(Collected data)
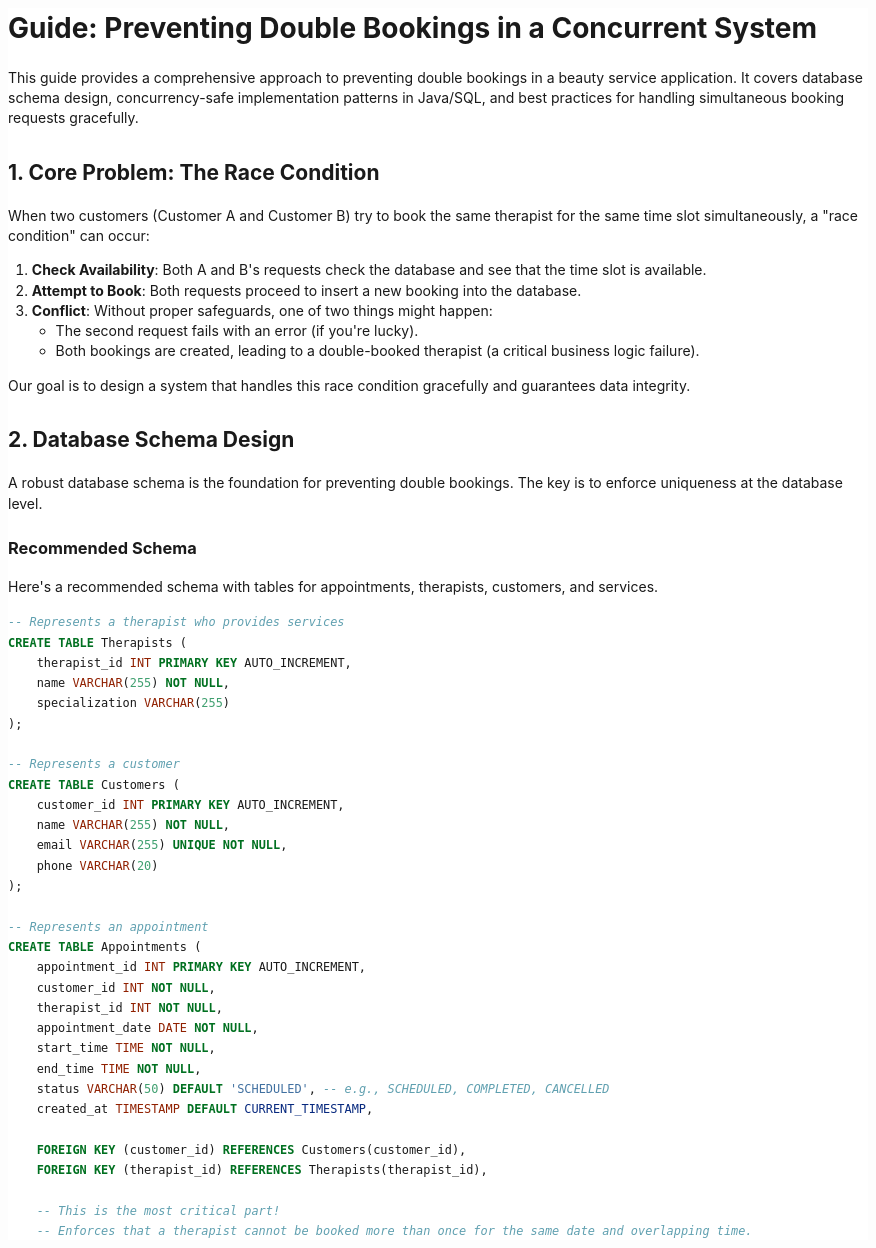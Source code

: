 # Guide: Preventing Double Bookings in a Concurrent System

This guide provides a comprehensive approach to preventing double bookings in a beauty service application. It covers database schema design, concurrency-safe implementation patterns in Java/SQL, and best practices for handling simultaneous booking requests gracefully.

## 1. Core Problem: The Race Condition

When two customers (Customer A and Customer B) try to book the same therapist for the same time slot simultaneously, a "race condition" can occur:

1.  **Check Availability**: Both A and B's requests check the database and see that the time slot is available.
2.  **Attempt to Book**: Both requests proceed to insert a new booking into the database.
3.  **Conflict**: Without proper safeguards, one of two things might happen:
    - The second request fails with an error (if you're lucky).
    - Both bookings are created, leading to a double-booked therapist (a critical business logic failure).

Our goal is to design a system that handles this race condition gracefully and guarantees data integrity.

## 2. Database Schema Design

A robust database schema is the foundation for preventing double bookings. The key is to enforce uniqueness at the database level.

### Recommended Schema

Here's a recommended schema with tables for appointments, therapists, customers, and services.

```sql
-- Represents a therapist who provides services
CREATE TABLE Therapists (
    therapist_id INT PRIMARY KEY AUTO_INCREMENT,
    name VARCHAR(255) NOT NULL,
    specialization VARCHAR(255)
);

-- Represents a customer
CREATE TABLE Customers (
    customer_id INT PRIMARY KEY AUTO_INCREMENT,
    name VARCHAR(255) NOT NULL,
    email VARCHAR(255) UNIQUE NOT NULL,
    phone VARCHAR(20)
);

-- Represents an appointment
CREATE TABLE Appointments (
    appointment_id INT PRIMARY KEY AUTO_INCREMENT,
    customer_id INT NOT NULL,
    therapist_id INT NOT NULL,
    appointment_date DATE NOT NULL,
    start_time TIME NOT NULL,
    end_time TIME NOT NULL,
    status VARCHAR(50) DEFAULT 'SCHEDULED', -- e.g., SCHEDULED, COMPLETED, CANCELLED
    created_at TIMESTAMP DEFAULT CURRENT_TIMESTAMP,

    FOREIGN KEY (customer_id) REFERENCES Customers(customer_id),
    FOREIGN KEY (therapist_id) REFERENCES Therapists(therapist_id),

    -- This is the most critical part!
    -- Enforces that a therapist cannot be booked more than once for the same date and overlapping time.
```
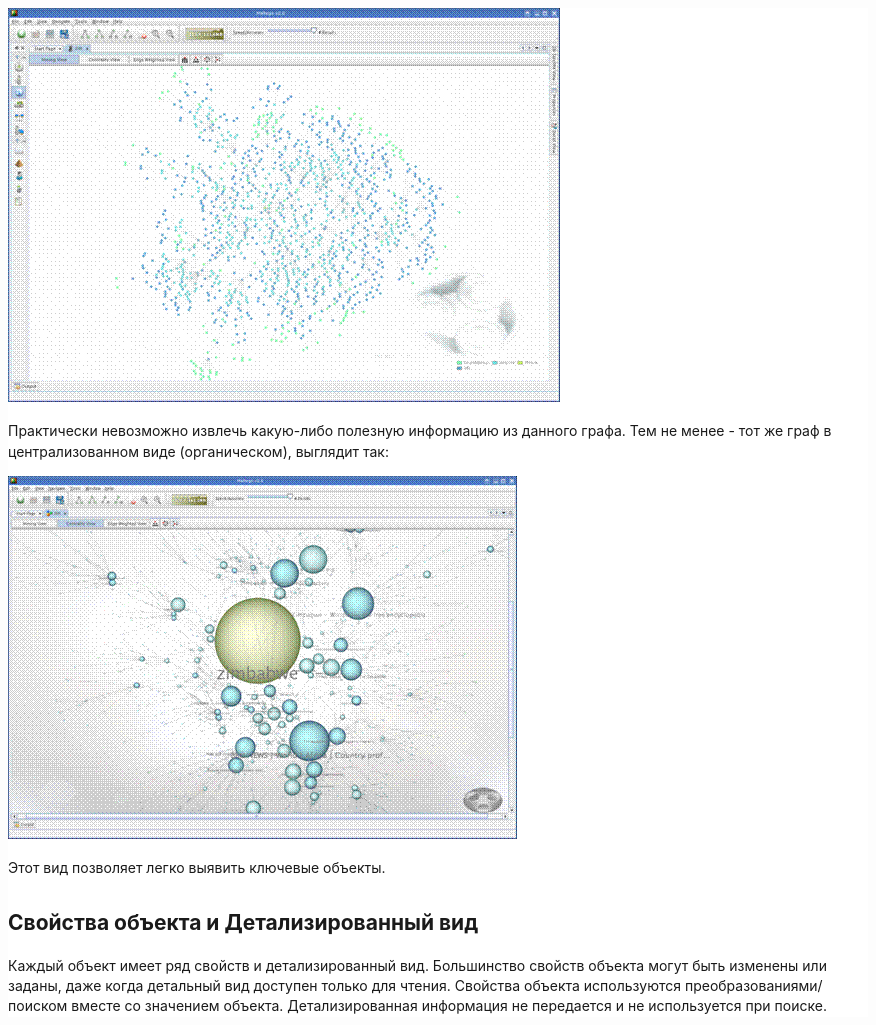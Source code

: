 ![maltego-viewandlayout-largegraph.gif](media/11_image15.gif)

Практически невозможно извлечь какую-либо полезную информацию из данного графа. Тем не менее - тот же граф в централизованном виде (органическом), выглядит так:

![maltego-viewandlayout-largegraph2.gif](media/11_image16.gif)

Этот вид позволяет легко выявить ключевые объекты.

## Свойства объекта и Детализированный вид

Каждый объект имеет ряд свойств и детализированный вид. Большинство свойств объекта могут быть изменены или заданы, даже когда детальный вид доступен только для чтения. Свойства объекта используются преобразованиями/поиском вместе со значением объекта. Детализированная информация не передается и не используется при поиске.
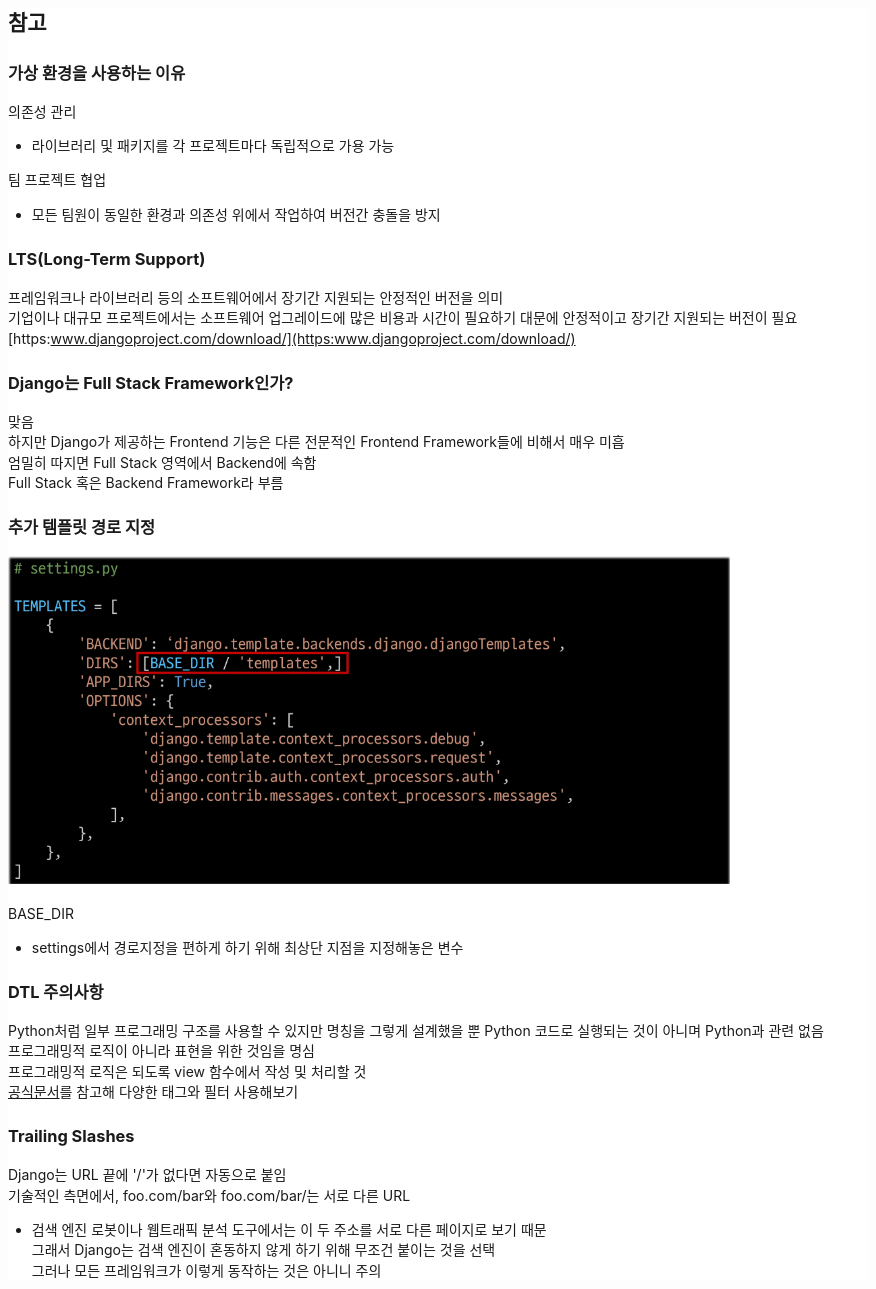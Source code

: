 
## 참고

### 가상 환경을 사용하는 이유
의존성 관리
- 라이브러리 및 패키지를 각 프로젝트마다 독립적으로 가용 가능

팀 프로젝트 협업
- 모든 팀원이 동일한 환경과 의존성 위에서 작업하여 버전간 충돌을 방지

### LTS(Long-Term Support)
프레임워크나 라이브러리 등의 소프트웨어에서 장기간 지원되는 안정적인 버전을 의미  
기업이나 대규모 프로젝트에서는 소프트웨어 업그레이드에 많은 비용과 시간이 필요하기 대문에 안정적이고 장기간 지원되는 버전이 필요  
[https:www.djangoproject.com/download/](https:www.djangoproject.com/download/)

### Django는 Full Stack Framework인가?
맞음  
하지만 Django가 제공하는 Frontend 기능은 다른 전문적인 Frontend Framework들에 비해서 매우 미흡  
엄밀히 따지면 Full Stack 영역에서 Backend에 속함  
Full Stack 혹은 Backend Framework라 부름

### 추가 템플릿 경로 지정
![add template path](./img/add_template_path.png)

BASE_DIR
- settings에서 경로지정을 편하게 하기 위해 최상단 지점을 지정해놓은 변수

### DTL 주의사항
Python처럼 일부 프로그래밍 구조를 사용할 수 있지만 명칭을 그렇게 설계했을 뿐 Python 코드로 실행되는 것이 아니며 Python과 관련 없음  
프로그래밍적 로직이 아니라 표현을 위한 것임을 명심  
프로그래밍적 로직은 되도록 view 함수에서 작성 및 처리할 것  
[공식문서](https://docs.djangoproject.com/en/4.2/ref/templates/builtins/)를 참고해 다양한 태그와 필터 사용해보기

### Trailing Slashes
Django는 URL 끝에 '/'가 없다면 자동으로 붙임  
기술적인 측면에서, foo.com/bar와 foo.com/bar/는 서로 다른 URL
- 검색 엔진 로봇이나 웹트래픽 분석 도구에서는 이 두 주소를 서로 다른 페이지로 보기 때문  
그래서 Django는 검색 엔진이 혼동하지 않게 하기 위해 무조건 붙이는 것을 선택  
그러나 모든 프레임워크가 이렇게 동작하는 것은 아니니 주의
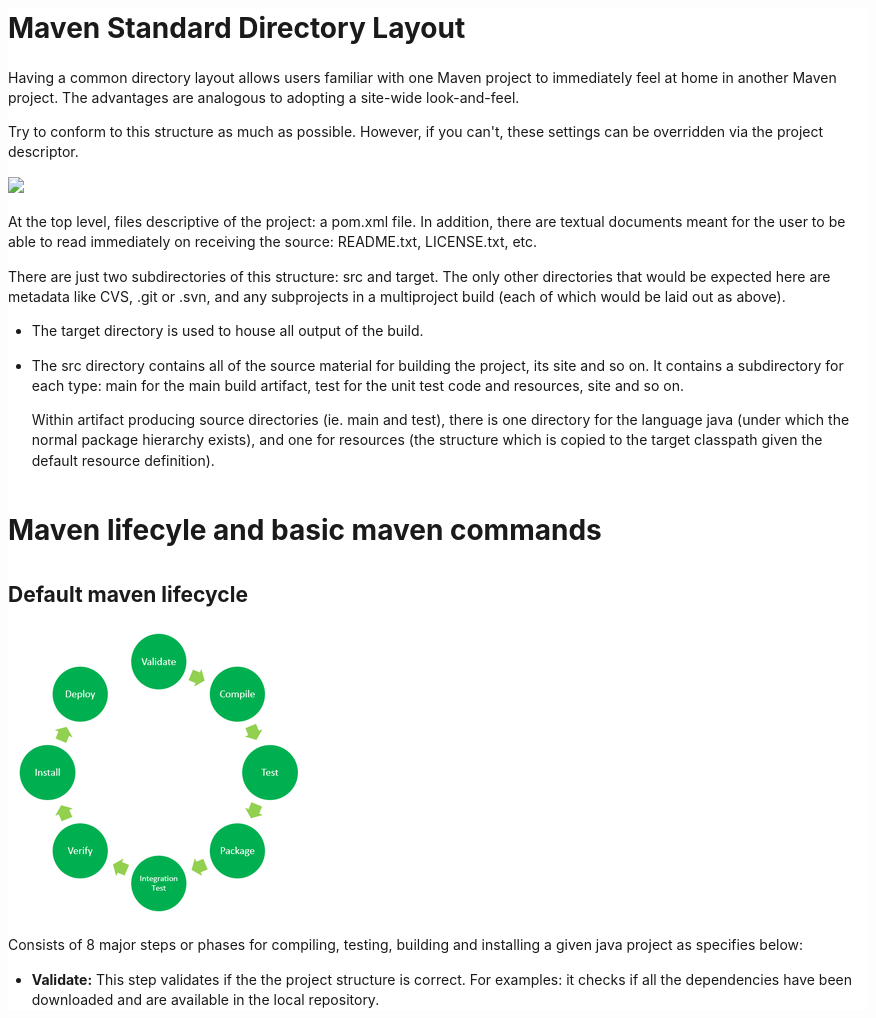 # Maven Standard Directory Layout

Having a common directory layout allows users familiar with one Maven project to immediately feel at home in another Maven project. The advantages are analogous to adopting a site-wide look-and-feel.

Try to conform to this structure as much as possible. However, if you can't, these settings can be overridden via the project descriptor.

![](/standardDirectoryLayout.png)

At the top level, files descriptive of the project: a pom.xml file. In addition, there are textual documents meant for the user to be able to read immediately on receiving the source: README.txt, LICENSE.txt, etc.

There are just two subdirectories of this structure: src and target. The only other directories that would be expected here are metadata like CVS, .git or .svn, and any subprojects in a multiproject build (each of which would be laid out as above).

- The target directory is used to house all output of the build.
- The src directory contains all of the source material for building the project, its site and so on. It contains a subdirectory for each type: main for the main build artifact, test for the unit test code and resources, site and so on.

  Within artifact producing source directories (ie. main and test), there is one directory for the language java (under which the normal package hierarchy exists), and one for resources (the structure which is copied to the target classpath given the default resource definition).

# Maven lifecyle and basic maven commands

## Default maven lifecycle

![](./lifecycle.png)

Consists of 8 major steps or phases for compiling, testing, building and installing a given java project as specifies below:

- **Validate:** This step validates if the the project structure is correct. For examples: it checks if all the dependencies have been downloaded and are available in the local repository.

• **YOUR GOAL**
How many of the lines above contain the string "라이브러리"? Give the number only.

• **EXERCISE OUTPUT**
2